## EXERCISE OBJECTIVE
Lines below that include "lavpasfilter" are the answer; copy each one.
--------
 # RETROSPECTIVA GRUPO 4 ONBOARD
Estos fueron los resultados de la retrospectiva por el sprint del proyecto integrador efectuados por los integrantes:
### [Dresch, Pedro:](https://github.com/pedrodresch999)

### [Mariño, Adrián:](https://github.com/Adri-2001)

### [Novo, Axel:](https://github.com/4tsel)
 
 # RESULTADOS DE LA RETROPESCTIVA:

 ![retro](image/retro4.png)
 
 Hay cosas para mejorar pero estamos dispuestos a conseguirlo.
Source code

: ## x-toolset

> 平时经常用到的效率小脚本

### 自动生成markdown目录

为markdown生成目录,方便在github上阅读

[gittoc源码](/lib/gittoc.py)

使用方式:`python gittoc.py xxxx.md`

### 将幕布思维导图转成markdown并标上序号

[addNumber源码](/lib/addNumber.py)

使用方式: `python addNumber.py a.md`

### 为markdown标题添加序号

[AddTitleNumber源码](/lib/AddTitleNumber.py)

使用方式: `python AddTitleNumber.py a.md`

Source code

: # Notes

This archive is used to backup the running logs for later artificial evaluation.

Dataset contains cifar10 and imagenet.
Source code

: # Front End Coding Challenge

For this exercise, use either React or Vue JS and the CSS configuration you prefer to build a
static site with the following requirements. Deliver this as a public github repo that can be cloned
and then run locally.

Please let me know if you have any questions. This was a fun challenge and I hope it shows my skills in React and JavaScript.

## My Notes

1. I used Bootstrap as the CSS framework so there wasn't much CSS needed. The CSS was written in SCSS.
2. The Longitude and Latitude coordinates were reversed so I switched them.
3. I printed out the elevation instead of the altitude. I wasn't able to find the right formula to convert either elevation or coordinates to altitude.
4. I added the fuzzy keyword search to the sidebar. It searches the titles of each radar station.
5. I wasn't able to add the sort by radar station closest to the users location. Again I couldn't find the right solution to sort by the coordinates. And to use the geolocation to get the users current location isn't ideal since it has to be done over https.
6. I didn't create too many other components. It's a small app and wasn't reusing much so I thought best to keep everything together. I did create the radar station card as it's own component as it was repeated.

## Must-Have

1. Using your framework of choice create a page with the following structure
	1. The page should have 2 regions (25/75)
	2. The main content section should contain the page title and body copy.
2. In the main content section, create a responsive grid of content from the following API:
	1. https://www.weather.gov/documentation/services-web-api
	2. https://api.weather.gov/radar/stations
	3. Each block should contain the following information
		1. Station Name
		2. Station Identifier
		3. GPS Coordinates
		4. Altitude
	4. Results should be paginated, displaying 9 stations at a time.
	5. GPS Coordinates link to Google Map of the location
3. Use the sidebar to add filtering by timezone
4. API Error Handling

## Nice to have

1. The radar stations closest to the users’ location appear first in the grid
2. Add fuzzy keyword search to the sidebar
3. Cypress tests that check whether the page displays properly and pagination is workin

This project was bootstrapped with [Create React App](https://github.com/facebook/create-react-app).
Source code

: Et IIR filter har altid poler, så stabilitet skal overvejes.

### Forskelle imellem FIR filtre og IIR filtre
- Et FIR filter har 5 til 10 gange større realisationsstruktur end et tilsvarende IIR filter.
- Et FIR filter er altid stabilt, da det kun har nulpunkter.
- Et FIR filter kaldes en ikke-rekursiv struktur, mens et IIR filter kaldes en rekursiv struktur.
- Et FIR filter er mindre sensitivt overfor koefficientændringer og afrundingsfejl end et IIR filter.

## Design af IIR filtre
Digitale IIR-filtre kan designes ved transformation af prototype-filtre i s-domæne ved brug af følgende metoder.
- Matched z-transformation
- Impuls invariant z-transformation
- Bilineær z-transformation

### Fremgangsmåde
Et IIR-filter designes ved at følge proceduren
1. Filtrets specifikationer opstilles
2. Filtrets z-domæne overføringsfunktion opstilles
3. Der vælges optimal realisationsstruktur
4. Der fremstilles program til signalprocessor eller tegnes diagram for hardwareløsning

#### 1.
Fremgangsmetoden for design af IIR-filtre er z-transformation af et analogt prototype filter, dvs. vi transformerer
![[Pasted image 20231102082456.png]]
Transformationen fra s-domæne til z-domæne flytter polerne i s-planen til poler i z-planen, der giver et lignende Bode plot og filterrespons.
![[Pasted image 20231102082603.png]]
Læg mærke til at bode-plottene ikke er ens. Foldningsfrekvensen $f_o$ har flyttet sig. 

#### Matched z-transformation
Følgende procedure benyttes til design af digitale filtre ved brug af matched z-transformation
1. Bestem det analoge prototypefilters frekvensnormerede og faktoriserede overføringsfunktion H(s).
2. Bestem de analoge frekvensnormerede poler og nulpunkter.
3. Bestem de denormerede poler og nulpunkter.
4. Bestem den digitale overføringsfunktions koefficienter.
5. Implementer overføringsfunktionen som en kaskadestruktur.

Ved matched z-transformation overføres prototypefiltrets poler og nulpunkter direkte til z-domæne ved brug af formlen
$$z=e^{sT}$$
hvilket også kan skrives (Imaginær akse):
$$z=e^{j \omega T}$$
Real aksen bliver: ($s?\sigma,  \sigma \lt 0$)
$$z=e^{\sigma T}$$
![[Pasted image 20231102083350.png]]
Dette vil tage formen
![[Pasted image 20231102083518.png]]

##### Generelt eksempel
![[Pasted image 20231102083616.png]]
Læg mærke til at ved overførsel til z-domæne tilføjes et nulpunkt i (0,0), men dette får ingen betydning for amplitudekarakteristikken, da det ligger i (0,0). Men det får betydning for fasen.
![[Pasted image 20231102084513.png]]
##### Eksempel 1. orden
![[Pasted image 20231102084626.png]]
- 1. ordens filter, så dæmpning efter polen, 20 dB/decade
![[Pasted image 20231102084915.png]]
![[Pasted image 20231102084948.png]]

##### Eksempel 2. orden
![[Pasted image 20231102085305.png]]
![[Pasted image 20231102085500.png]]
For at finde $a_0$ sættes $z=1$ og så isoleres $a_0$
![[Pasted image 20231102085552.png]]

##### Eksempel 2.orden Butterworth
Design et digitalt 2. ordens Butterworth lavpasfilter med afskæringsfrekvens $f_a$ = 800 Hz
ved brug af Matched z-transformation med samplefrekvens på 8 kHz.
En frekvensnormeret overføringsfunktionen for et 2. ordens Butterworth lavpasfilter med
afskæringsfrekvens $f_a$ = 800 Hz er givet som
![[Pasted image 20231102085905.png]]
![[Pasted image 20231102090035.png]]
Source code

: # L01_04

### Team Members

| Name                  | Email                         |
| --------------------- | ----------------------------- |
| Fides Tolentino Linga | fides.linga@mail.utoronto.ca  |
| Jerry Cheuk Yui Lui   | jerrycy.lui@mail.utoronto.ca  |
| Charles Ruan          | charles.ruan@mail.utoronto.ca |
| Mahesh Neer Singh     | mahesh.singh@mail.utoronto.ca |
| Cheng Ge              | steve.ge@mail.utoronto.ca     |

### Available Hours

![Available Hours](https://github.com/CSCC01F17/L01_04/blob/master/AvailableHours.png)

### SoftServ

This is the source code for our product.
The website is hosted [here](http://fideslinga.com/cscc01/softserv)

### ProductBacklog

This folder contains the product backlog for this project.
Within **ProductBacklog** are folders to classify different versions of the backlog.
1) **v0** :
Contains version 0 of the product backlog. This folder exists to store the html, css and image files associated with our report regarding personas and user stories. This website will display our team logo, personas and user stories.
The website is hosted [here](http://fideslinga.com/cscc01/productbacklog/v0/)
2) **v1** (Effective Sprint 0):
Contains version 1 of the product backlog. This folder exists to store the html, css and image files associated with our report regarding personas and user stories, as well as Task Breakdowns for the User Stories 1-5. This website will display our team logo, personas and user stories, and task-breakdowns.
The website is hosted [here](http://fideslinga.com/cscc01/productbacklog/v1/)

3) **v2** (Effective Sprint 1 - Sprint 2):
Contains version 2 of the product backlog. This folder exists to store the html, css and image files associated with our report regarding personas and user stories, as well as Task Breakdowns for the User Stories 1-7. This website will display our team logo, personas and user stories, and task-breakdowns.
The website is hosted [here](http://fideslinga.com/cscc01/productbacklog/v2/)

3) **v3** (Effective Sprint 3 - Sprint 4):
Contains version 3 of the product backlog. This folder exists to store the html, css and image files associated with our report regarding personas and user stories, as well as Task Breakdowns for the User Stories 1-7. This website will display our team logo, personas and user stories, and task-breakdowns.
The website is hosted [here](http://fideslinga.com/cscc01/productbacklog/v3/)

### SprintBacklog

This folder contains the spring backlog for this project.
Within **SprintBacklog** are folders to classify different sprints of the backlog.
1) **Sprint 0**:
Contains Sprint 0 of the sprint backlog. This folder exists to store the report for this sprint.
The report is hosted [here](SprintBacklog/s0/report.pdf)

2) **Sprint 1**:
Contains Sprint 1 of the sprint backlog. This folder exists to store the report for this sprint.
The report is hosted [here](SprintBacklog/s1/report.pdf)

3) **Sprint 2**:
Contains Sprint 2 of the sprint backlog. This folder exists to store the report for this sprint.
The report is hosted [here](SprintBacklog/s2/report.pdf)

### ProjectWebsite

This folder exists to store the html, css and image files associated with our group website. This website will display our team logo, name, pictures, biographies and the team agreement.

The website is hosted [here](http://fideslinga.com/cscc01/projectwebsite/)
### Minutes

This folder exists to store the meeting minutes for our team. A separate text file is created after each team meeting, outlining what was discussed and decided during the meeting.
--------
## SOLUTION FOR THIS PROBLEM
Design et digitalt 2. ordens Butterworth lavpasfilter med afskæringsfrekvens $f_a$ = 800 Hz
En frekvensnormeret overføringsfunktionen for et 2. ordens Butterworth lavpasfilter med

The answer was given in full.